Toward a Lived Science Curriculum in Intersecting Figured Worlds: An Exploration of Individual Meanings in Science Education

Abstract

As knowledge of and familiarity with science becomes an increasingly important aspect of contemporary life and citizenship, efforts have been made to make the science curriculum a ``lived'' curriculum (Hurd, 2000), one that reaches out to the lives, communities, and experiences of students. In this research around a high school urban ecology curriculum, we advance the idea that a focus on meaning, as the keystone for identity development, can help reach the goal of a lived science curriculum.
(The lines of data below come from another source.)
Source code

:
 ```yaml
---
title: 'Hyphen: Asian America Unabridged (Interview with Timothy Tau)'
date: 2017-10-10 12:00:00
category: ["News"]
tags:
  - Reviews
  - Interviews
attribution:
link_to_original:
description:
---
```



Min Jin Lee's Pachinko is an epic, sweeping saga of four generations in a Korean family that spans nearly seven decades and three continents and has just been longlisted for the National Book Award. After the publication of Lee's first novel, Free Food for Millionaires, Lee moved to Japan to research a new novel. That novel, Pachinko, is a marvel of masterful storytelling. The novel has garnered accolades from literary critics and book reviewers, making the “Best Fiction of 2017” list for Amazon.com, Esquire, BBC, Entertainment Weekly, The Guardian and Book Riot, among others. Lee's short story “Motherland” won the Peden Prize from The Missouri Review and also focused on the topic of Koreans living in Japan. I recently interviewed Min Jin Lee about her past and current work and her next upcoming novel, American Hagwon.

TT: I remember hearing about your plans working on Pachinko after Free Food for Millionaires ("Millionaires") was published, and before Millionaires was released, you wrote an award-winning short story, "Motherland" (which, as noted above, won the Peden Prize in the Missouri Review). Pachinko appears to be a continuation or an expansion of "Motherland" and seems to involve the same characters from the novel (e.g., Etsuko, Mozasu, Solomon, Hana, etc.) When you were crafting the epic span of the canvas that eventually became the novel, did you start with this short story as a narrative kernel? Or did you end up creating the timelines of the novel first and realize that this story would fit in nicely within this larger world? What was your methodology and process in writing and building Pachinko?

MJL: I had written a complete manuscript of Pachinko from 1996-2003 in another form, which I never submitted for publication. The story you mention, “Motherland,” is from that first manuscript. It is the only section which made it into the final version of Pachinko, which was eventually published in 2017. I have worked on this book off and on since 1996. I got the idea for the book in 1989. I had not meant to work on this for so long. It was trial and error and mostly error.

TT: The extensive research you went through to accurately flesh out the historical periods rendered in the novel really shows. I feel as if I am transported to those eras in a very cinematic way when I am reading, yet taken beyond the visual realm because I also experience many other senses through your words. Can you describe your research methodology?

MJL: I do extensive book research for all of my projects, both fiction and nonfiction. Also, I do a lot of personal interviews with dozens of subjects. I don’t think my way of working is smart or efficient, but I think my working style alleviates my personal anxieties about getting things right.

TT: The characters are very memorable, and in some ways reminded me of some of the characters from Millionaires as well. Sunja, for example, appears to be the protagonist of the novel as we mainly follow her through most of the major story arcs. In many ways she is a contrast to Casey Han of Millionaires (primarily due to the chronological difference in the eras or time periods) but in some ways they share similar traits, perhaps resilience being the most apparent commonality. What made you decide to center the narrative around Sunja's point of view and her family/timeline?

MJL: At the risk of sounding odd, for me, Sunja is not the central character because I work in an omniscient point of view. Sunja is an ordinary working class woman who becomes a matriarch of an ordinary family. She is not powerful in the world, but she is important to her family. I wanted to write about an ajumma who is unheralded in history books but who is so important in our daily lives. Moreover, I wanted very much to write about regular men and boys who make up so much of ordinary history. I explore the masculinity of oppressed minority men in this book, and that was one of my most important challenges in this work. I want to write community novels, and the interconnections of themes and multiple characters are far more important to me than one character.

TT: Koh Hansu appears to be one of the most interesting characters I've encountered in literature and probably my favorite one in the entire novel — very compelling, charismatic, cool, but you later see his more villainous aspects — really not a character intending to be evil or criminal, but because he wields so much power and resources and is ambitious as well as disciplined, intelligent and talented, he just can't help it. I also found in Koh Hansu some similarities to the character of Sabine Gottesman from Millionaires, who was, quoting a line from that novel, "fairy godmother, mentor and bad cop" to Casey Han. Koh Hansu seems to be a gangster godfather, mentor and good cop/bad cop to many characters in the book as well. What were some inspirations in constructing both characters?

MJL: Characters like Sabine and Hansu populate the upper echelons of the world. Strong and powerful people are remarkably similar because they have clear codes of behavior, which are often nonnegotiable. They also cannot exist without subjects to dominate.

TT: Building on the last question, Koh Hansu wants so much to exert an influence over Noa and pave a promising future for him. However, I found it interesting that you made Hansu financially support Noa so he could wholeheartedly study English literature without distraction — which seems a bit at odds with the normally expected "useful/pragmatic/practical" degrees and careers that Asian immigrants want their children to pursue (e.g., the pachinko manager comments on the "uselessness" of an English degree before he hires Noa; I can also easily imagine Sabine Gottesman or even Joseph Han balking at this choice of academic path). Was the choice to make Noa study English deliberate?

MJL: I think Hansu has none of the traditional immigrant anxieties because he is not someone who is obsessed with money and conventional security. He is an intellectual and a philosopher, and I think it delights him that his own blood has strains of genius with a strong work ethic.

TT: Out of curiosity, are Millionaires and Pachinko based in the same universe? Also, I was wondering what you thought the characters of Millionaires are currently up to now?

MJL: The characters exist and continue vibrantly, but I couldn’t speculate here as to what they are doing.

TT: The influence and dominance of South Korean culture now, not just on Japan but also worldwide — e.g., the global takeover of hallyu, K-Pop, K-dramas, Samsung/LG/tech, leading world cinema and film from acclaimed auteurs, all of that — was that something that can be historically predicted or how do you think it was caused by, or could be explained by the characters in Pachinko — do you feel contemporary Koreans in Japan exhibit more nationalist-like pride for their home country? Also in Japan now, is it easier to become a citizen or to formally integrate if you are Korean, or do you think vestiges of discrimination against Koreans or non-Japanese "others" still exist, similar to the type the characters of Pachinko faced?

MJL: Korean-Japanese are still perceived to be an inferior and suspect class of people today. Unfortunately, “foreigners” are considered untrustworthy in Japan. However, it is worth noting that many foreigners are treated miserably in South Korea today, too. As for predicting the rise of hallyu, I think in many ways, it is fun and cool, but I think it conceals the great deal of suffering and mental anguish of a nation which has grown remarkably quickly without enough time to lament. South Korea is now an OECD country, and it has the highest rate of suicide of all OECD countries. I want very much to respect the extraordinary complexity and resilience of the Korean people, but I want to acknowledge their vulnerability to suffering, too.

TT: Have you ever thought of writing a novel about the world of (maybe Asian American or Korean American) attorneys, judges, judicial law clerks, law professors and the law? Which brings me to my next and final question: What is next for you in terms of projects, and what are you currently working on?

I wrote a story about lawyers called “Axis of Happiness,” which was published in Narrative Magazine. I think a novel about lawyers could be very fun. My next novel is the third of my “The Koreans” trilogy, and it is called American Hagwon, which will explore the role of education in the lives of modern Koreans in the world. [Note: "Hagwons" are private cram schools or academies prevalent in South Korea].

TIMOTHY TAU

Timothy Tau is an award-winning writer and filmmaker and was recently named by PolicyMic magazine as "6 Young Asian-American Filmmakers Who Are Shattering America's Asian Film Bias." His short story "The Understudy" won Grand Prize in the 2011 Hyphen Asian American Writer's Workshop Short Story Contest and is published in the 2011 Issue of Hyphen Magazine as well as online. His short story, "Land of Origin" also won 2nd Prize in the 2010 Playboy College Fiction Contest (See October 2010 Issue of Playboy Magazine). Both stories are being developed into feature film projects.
Drawing upon social practice theory (Holland & Lave, 2001, 2009) and figured worlds (Holland, Lachicotte, Skinner, & Cain, 1998; Urietta, 2007), we present a way to conceptualize the meanings which emerge. We find through interviews with the adult participants (two curriculum developers and a classroom teacher) and students that meaning is described using three layers: meaning in person, meaning in intent, and meaning in practice. There are points of continuity and discontinuity of these meanings attributed to the curriculum by the adult participants. We further present data through the analysis of classroom video and artifacts created by students during an activity designed to elicit the meanings that students attribute to the curriculum. We discuss these findings and the possibilities for curriculum to provide opportunities for intersecting figured worlds which provide a focus on meaning and opportunities for agency in and with science. © 2013 Wiley Periodicals, Inc. J Res Sci Teach 50: 501– 529, 2013.